One of the world’s most classic and popular styles of red wine, Bordeaux-inspired blends have spread from their homeland in France to nearly every corner of the New World. Typically based on either Cabernet Sauvignon or Merlot and supported by Cabernet Franc, Malbec and Petit Verdot, the best of these are densely hued, fragrant, full of fruit and boast a structure that begs for cellar time. Somm Secret—Blends from Bordeaux are generally earthier compared to those from the New World, which tend to be fruit-dominant.
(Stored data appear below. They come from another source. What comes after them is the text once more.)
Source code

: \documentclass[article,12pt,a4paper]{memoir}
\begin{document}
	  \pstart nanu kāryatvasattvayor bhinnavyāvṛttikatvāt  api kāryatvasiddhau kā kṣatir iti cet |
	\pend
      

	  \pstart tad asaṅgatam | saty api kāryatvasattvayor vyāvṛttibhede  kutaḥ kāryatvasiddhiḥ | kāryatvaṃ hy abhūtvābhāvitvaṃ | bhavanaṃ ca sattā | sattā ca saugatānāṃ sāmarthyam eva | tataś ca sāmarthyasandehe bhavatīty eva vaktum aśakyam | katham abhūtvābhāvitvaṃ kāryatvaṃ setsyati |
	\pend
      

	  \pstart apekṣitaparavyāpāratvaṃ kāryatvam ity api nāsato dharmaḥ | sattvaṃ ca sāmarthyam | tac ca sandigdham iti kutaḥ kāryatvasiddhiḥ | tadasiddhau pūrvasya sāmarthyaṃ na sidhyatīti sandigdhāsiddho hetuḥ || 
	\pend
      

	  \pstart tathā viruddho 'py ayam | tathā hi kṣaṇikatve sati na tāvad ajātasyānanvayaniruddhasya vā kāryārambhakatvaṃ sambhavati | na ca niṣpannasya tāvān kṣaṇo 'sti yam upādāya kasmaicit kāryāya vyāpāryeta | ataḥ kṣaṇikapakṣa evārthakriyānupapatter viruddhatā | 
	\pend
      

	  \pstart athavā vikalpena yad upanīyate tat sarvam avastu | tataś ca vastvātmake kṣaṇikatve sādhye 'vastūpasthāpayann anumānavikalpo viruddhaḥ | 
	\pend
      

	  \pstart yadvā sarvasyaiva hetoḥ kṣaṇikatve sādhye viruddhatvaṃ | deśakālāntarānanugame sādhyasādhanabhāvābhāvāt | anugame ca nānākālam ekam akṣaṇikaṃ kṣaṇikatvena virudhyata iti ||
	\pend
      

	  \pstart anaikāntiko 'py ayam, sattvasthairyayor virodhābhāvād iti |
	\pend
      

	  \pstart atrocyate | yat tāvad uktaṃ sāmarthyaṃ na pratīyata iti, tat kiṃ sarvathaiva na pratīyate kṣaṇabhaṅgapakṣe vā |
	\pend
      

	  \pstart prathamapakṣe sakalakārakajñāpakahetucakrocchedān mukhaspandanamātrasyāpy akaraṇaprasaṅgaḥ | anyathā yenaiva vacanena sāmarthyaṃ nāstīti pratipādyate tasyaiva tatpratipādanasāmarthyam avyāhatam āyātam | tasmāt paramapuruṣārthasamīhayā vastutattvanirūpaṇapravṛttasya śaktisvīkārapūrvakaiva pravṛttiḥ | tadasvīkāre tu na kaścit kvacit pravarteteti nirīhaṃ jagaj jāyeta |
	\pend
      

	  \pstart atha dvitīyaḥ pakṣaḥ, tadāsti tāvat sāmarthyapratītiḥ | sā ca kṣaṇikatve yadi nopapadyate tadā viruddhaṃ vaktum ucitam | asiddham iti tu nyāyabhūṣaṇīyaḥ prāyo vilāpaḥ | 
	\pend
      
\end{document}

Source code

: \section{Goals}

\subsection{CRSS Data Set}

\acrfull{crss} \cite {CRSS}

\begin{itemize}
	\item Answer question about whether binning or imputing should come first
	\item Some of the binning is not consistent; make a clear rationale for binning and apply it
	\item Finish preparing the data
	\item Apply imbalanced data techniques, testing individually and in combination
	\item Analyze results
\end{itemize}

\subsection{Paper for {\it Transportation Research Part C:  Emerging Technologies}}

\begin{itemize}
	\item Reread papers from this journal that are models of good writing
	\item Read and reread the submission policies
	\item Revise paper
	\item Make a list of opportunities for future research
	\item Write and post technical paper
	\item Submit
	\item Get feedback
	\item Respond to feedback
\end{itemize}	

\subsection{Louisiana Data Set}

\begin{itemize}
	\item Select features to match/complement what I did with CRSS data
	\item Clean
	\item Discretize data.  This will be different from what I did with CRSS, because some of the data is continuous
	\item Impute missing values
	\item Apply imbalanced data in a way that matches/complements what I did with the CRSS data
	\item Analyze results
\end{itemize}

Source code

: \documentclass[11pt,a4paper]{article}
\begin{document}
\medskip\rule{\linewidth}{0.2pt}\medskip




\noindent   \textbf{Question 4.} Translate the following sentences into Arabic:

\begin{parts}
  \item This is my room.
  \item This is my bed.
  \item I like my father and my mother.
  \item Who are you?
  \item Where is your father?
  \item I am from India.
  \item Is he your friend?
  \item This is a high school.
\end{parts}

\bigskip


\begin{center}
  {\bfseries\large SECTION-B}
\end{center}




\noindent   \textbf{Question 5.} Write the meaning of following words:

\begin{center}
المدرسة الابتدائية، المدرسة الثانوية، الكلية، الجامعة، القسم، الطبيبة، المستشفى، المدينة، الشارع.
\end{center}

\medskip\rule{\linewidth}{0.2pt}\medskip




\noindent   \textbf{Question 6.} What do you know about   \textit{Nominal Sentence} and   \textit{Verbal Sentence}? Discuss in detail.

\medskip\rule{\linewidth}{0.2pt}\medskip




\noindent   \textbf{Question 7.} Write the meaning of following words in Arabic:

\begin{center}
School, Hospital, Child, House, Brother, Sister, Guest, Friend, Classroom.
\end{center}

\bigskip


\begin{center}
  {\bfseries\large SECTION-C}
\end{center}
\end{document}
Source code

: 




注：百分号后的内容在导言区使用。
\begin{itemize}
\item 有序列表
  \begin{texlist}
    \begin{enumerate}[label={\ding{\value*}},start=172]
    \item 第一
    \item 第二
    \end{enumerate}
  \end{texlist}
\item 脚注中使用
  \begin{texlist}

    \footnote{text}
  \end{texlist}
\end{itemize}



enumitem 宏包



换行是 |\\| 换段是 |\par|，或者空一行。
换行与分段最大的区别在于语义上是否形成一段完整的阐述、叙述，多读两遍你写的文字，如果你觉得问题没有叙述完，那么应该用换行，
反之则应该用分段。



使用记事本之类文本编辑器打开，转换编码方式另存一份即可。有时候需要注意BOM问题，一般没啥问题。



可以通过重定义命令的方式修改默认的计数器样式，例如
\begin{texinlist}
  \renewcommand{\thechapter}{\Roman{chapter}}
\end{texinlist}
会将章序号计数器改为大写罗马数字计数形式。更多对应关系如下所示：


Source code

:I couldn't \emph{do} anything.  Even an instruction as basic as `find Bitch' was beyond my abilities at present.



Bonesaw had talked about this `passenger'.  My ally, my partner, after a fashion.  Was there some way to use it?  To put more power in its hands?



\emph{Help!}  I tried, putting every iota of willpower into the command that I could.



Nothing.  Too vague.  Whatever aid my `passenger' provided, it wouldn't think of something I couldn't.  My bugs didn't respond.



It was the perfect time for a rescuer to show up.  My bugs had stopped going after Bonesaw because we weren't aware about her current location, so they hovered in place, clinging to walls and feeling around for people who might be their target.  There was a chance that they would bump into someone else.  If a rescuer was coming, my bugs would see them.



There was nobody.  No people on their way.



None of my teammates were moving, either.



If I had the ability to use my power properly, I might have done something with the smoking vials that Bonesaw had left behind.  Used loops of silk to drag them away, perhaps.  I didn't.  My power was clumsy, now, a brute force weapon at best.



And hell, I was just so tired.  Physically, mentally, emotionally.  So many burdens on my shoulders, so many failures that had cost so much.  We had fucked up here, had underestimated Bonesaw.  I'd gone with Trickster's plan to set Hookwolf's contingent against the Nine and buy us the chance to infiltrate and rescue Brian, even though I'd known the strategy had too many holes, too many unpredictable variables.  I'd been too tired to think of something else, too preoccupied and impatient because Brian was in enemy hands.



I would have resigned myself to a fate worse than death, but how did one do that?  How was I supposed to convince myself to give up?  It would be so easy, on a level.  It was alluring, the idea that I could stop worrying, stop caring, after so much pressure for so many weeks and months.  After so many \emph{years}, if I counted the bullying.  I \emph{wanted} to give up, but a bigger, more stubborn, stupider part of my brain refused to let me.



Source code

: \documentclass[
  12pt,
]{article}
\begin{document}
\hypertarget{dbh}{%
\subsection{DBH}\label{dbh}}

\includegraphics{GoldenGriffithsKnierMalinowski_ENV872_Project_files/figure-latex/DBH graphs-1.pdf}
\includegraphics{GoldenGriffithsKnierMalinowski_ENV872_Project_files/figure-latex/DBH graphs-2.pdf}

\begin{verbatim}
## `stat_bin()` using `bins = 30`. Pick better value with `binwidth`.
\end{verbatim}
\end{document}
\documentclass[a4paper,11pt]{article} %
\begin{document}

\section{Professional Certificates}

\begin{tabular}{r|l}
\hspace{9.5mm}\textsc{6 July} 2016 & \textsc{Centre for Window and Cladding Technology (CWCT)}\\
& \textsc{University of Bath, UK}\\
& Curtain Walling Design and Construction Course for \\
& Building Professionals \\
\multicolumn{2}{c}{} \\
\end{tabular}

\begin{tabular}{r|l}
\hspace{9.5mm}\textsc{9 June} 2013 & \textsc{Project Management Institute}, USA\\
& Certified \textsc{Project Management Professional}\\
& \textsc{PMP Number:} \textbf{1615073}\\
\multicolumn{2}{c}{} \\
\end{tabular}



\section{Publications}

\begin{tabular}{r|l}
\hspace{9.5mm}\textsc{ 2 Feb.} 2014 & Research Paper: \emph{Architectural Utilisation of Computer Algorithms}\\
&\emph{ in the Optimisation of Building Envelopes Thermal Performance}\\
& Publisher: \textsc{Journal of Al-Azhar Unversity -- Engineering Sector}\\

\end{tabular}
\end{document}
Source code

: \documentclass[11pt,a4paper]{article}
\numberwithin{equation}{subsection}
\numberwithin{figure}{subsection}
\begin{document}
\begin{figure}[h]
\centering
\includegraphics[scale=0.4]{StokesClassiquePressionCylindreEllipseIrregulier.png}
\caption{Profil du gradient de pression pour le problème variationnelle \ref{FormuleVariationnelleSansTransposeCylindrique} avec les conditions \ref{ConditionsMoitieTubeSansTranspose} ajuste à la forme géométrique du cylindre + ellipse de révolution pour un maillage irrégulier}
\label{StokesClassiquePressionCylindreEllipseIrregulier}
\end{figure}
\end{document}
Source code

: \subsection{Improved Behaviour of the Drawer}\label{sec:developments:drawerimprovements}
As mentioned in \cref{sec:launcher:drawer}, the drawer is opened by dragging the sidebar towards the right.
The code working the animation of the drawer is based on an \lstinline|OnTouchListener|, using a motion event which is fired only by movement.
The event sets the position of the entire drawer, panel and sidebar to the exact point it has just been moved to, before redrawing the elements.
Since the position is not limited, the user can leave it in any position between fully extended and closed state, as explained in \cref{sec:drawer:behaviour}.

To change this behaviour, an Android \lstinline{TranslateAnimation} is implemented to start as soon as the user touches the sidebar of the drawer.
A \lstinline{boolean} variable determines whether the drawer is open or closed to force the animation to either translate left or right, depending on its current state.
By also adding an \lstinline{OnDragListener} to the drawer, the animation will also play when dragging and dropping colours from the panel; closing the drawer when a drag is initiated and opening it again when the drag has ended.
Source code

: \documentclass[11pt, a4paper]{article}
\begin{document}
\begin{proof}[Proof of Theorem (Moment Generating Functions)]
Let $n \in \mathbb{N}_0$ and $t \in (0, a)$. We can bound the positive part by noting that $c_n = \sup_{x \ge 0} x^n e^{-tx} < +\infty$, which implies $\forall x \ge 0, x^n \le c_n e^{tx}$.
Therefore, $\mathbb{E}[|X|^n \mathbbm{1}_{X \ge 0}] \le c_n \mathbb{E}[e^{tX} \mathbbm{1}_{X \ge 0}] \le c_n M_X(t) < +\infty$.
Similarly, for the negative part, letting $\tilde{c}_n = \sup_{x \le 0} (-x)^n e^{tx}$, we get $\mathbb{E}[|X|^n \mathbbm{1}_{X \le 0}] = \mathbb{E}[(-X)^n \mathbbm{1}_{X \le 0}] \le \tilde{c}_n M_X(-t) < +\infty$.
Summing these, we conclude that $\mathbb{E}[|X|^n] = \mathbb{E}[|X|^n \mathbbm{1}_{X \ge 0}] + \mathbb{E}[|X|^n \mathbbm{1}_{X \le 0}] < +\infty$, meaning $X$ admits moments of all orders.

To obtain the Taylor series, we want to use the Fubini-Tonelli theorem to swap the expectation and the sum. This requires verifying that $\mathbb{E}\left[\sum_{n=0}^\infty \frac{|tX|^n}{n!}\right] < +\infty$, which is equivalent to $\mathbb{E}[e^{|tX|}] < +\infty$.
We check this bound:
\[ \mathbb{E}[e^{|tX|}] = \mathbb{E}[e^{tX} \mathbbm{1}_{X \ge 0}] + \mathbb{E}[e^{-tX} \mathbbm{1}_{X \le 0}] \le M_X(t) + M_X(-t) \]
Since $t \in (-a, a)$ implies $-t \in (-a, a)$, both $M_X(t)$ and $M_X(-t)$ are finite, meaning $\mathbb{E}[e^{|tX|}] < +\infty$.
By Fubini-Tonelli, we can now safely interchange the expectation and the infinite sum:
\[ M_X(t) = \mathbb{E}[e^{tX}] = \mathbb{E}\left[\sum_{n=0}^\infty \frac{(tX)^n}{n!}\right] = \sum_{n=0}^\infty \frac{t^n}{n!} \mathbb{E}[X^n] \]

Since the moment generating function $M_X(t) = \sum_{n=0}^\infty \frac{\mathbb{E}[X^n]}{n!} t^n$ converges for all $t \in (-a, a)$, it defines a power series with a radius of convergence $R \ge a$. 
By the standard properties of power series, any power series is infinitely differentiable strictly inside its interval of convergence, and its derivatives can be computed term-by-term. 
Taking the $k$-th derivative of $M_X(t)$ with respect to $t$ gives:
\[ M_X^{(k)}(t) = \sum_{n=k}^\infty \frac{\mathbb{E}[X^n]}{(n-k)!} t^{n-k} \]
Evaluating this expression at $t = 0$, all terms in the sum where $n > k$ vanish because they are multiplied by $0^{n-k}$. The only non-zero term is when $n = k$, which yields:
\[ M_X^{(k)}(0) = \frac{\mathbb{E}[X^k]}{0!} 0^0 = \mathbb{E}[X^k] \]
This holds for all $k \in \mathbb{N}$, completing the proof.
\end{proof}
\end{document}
An icon of balance and tradition, St. Julien boasts the highest proportion of classed growths in the Médoc. What it lacks in any first growths, it makes up in the rest: five amazing second growth chateaux, two superb third growths and four well-reputed fourth growths. While the actual class rankings set in 1855 (first, second, and so on the fifth) today do not necessarily indicate a score of quality, the classification system is important to understand in the context of Bordeaux history. Today rivalry among the classed chateaux only serves to elevate the appellation overall.
One of its best historically, the estate of Leoville, was the largest in the Médoc in the 18th century, before it was divided into the three second growths known today as Chateau Léoville-Las-Cases, Léoville-Poyferré and Léoville-Barton. Located in the north section, these are stone’s throw from Chateau Latour in Pauillac and share much in common with that well-esteemed estate.
The relatively homogeneous gravelly and rocky top soil on top of clay-limestone subsoil is broken only by a narrow strip of bank on either side of the “jalle,” or stream, that bisects the zone and flows into the Gironde.
St. Julien wines are for those wanting subtlety, balance and consistency in their Bordeaux. Rewarding and persistent, the best among these Bordeaux Blends are full of blueberry, blackberry, cassis, plum, tobacco and licorice. They are intense and complex and finish with fine, velvety tannins.